Die aktuelle „Zeitenwende“ beschäftigt mich allerdings mehr als die vorangegangenen, weil sie einen Rückfall in längst überwunden geglaubte Konfrontationsmuster bedeutet. Wir benötigen einen change of mindset, einen Mentalitätswechsel, der die Bedingungen für die „kollektive Verteidigung“ des NATO-Bündnisses wieder ins Bewusstsein rückt.
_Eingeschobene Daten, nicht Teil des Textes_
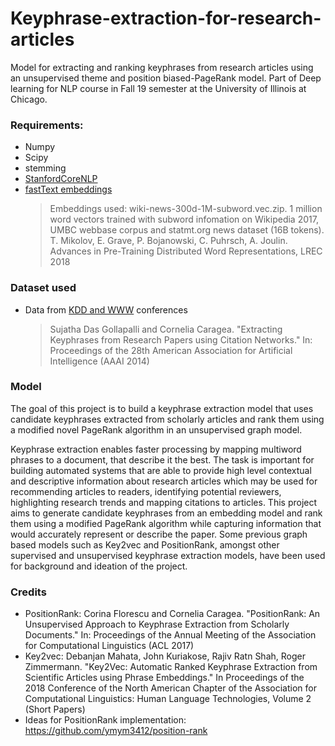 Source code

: # Keyphrase-extraction-for-research-articles

Model for extracting and ranking keyphrases from research articles using an unsupervised theme and position biased-PageRank
model. Part of Deep learning for NLP course in Fall 19 semester at the University of Illinois at Chicago.

### Requirements:
* Numpy
* Scipy
* stemming
* [StanfordCoreNLP](https://stanfordnlp.github.io/CoreNLP/)
* [fastText embeddings](https://fasttext.cc/docs/en/english-vectors.html)
  > Embeddings used: wiki-news-300d-1M-subword.vec.zip. 1 million word vectors trained with subword infomation on Wikipedia 2017, UMBC webbase corpus and statmt.org news dataset (16B tokens). T. Mikolov, E. Grave, P. Bojanowski, C. Puhrsch, A. Joulin. Advances in Pre-Training Distributed Word Representations, LREC 2018
  
### Dataset used
* Data from [KDD and WWW](https://sites.google.com/site/sujathadas/home/datasets) conferences
  > Sujatha Das Gollapalli and Cornelia Caragea. "Extracting Keyphrases from Research Papers using Citation Networks." In: Proceedings of the 28th American Association for Artificial Intelligence (AAAI 2014)
 
### Model

The goal of this project is to build a keyphrase extraction model that uses candidate keyphrases extracted from scholarly articles and rank them using a modified novel PageRank algorithm in an unsupervised graph model.

Keyphrase extraction enables faster processing by mapping multiword phrases to a document, that describe it the best. The task is important for building automated systems that are able to provide high level contextual and descriptive information about research articles which may be used for recommending articles to readers, identifying potential reviewers, highlighting research trends and mapping citations to articles. This project aims to generate candidate keyphrases from an embedding model and rank them using a modified PageRank algorithm while capturing information that would accurately represent or describe the paper. Some previous graph based models such as Key2vec and PositionRank, amongst other supervised and unsupervised keyphrase extraction models, have been used for background and ideation of the project.

### Credits

* PositionRank: Corina Florescu and Cornelia Caragea. "PositionRank: An Unsupervised Approach to Keyphrase Extraction from Scholarly Documents." In: Proceedings of the Annual Meeting of the Association for Computational Linguistics (ACL 2017)
* Key2vec: Debanjan Mahata, John Kuriakose, Rajiv Ratn Shah, Roger Zimmermann. "Key2Vec: Automatic Ranked Keyphrase Extraction from Scientific Articles using Phrase Embeddings." In Proceedings of the 2018 Conference of the North American Chapter of the Association for Computational Linguistics: Human Language Technologies, Volume 2 (Short Papers)
* Ideas for PositionRank implementation: https://github.com/ymym3412/position-rank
Mit dem Krieg Russlands gegen die Ukraine ist für die Staaten an der Nordostflanke des NATO-Bündnisses das eingetreten, wogegen sie sich mit ihrem Eintritt in die NATO schützen wollten und was sie nicht erst seit 2014 – dem Jahr der Krim-Annexion – als Bedrohung wahrnehmen. Die Beitrittsanträge von Schweden und Finnland zeugen von der Bedeutung, die der Allianz für die gemeinsame Verteidigung beigemessen wird. Auf dem NATO-Gipfel 2022 in Madrid bestand Einigkeit: Russland hat die Absicht, den ehemaligen Einflussbereich der Sowjetunion wiederzugewinnen, und scheut vor dem Einsatz militärischer Mittel nicht zurück. Diese Intention bleibt allen Erkenntnissen nach auch unabhängig vom Ausgang des russischen Krieges gegen die Ukraine bestehen.
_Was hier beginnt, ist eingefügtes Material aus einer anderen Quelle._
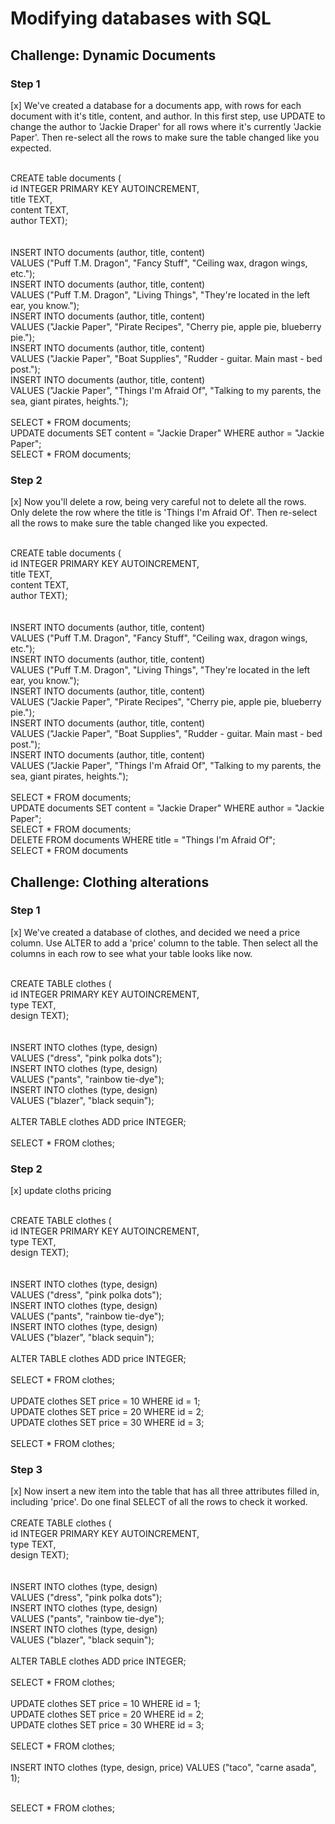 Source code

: # Modifying databases with SQL
## Challenge: Dynamic Documents
### Step 1
[x] We've created a database for a documents app, with rows for each document with it's title, content, and author. In this first step, use UPDATE to change the author to 'Jackie Draper' for all rows where it's currently 'Jackie Paper'. Then re-select all the rows to make sure the table changed like you expected.

<br>CREATE table documents (
<br>    id INTEGER PRIMARY KEY AUTOINCREMENT,
<br>    title TEXT,
<br>    content TEXT,
<br>    author TEXT);
<br>    
<br>INSERT INTO documents (author, title, content)
<br>    VALUES ("Puff T.M. Dragon", "Fancy Stuff", "Ceiling wax, dragon wings, etc.");
<br>INSERT INTO documents (author, title, content)
<br>    VALUES ("Puff T.M. Dragon", "Living Things", "They're located in the left ear, you know.");
<br>INSERT INTO documents (author, title, content)
<br>    VALUES ("Jackie Paper", "Pirate Recipes", "Cherry pie, apple pie, blueberry pie.");
<br>INSERT INTO documents (author, title, content)
<br>    VALUES ("Jackie Paper", "Boat Supplies", "Rudder - guitar. Main mast - bed post.");
<br>INSERT INTO documents (author, title, content)
<br>    VALUES ("Jackie Paper", "Things I'm Afraid Of", "Talking to my parents, the sea, giant pirates, heights.");
<br>
<br>SELECT * FROM documents;
<br>UPDATE documents SET content = "Jackie Draper" WHERE author = "Jackie Paper";
<br>SELECT * FROM documents;

### Step 2
[x] Now you'll delete a row, being very careful not to delete all the rows. Only delete the row where the title is 'Things I'm Afraid Of'. Then re-select all the rows to make sure the table changed like you expected.

<br>CREATE table documents (
<br>    id INTEGER PRIMARY KEY AUTOINCREMENT,
<br>    title TEXT,
<br>    content TEXT,
<br>    author TEXT);
<br>    
<br>INSERT INTO documents (author, title, content)
<br>    VALUES ("Puff T.M. Dragon", "Fancy Stuff", "Ceiling wax, dragon wings, etc.");
<br>INSERT INTO documents (author, title, content)
<br>    VALUES ("Puff T.M. Dragon", "Living Things", "They're located in the left ear, you know.");
<br>INSERT INTO documents (author, title, content)
<br>    VALUES ("Jackie Paper", "Pirate Recipes", "Cherry pie, apple pie, blueberry pie.");
<br>INSERT INTO documents (author, title, content)
<br>    VALUES ("Jackie Paper", "Boat Supplies", "Rudder - guitar. Main mast - bed post.");
<br>INSERT INTO documents (author, title, content)
<br>    VALUES ("Jackie Paper", "Things I'm Afraid Of", "Talking to my parents, the sea, giant pirates, heights.");
<br>
<br>SELECT * FROM documents;
<br>UPDATE documents SET content = "Jackie Draper" WHERE author = "Jackie Paper";
<br>SELECT * FROM documents;
<br>DELETE FROM documents WHERE title = "Things I'm Afraid Of";
<br>SELECT * FROM documents

## Challenge: Clothing alterations
### Step 1
[x] We've created a database of clothes, and decided we need a price column. Use ALTER to add a 'price' column to the table. Then select all the columns in each row to see what your table looks like now.

<br>CREATE TABLE clothes (
<br>    id INTEGER PRIMARY KEY AUTOINCREMENT,
<br>    type TEXT,
<br>    design TEXT);
<br>    
<br>INSERT INTO clothes (type, design)
<br>    VALUES ("dress", "pink polka dots");
<br>INSERT INTO clothes (type, design)
<br>    VALUES ("pants", "rainbow tie-dye");
<br>INSERT INTO clothes (type, design)
<br>    VALUES ("blazer", "black sequin");
<br>
<br>ALTER TABLE clothes ADD price INTEGER;
<br>
<br>SELECT * FROM clothes;

### Step 2
[x] update cloths pricing

<br>CREATE TABLE clothes (
<br>    id INTEGER PRIMARY KEY AUTOINCREMENT,
<br>    type TEXT,
<br>    design TEXT);
<br>    
<br>INSERT INTO clothes (type, design)
<br>    VALUES ("dress", "pink polka dots");
<br>INSERT INTO clothes (type, design)
<br>    VALUES ("pants", "rainbow tie-dye");
<br>INSERT INTO clothes (type, design)
<br>    VALUES ("blazer", "black sequin");
<br>
<br>ALTER TABLE clothes ADD price INTEGER;
<br>
<br>SELECT * FROM clothes;
<br>
<br>UPDATE clothes SET price = 10 WHERE id = 1;
<br>UPDATE clothes SET price = 20 WHERE id = 2;
<br>UPDATE clothes SET price = 30 WHERE id = 3;
<br>
<br>SELECT * FROM clothes;

### Step 3
[x] Now insert a new item into the table that has all three attributes filled in, including 'price'. Do one final SELECT of all the rows to check it worked.
<br>
<br>CREATE TABLE clothes (
<br>    id INTEGER PRIMARY KEY AUTOINCREMENT,
<br>    type TEXT,
<br>    design TEXT);
<br>    
<br>INSERT INTO clothes (type, design)
<br>    VALUES ("dress", "pink polka dots");
<br>INSERT INTO clothes (type, design)
<br>    VALUES ("pants", "rainbow tie-dye");
<br>INSERT INTO clothes (type, design)
<br>    VALUES ("blazer", "black sequin");
<br>
<br>ALTER TABLE clothes ADD price INTEGER;
<br>
<br>SELECT * FROM clothes;
<br>
<br>UPDATE clothes SET price = 10 WHERE id = 1;
<br>UPDATE clothes SET price = 20 WHERE id = 2;
<br>UPDATE clothes SET price = 30 WHERE id = 3;
<br>
<br>SELECT * FROM clothes;
<br>
<br>INSERT INTO clothes (type, design, price) VALUES ("taco", "carne asada", 1);

<br>SELECT * FROM clothes;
Das Multinationale Korps Nordost (Multinational Corps Northeast, MNC NE), im Rahmen der NATO-Osterweiterung 1999 zur Förderung der Integration der neuen NATO-Staaten durch Dänemark, Polen und Deutschland in Stettin aufgestellt, ist heute das einzige NATO-Landstreitkräftekommando mit einem klar umrissenen Auftrag, nämlich dem Schutz der Nordostflanke des Bündnisses. Der geografische Verantwortungsbereich des Korps grenzt unmittelbar an Russland – unter Einschluss Weißrusslands erstreckt sich diese Grenze über etwa 1.800 Kilometer. Dem MNC NE unterstehen der NATO zugewiesene multinationale und nationale Truppenteile der baltischen Staaten und Polens, darunter auch die Landanteile der Enhanced Forward Presence (deutsch etwa: „Verstärkte Vornepräsenz“). Es schafft in dieser Region damit eine einheitliche NATO-Führungs- und Kräftestruktur und bildet das Rückgrat für die Integration von NATO-Verstärkungskräften.

 

Kohärente Ansätze der Verteidigung

 

Das neue 2022 Strategic Concept der NATO stellt fest, dass sich der euro-atlantische Raum nicht mehr im Frieden befindet, und bezeichnet Russland als die signifikante und unmittelbare Bedrohung für das Bündnis. Das Strategiekonzept zielt klar auf einen robusten, kohärenten Ansatz der kollektiven Verteidigung. Dieser wiederum findet seine militärische Umsetzung im Concept for the Deterrence and Defense of the Euro-Atlantic Area („Konzept für die Abschreckung und Verteidigung des euro-atlantischen Raums“).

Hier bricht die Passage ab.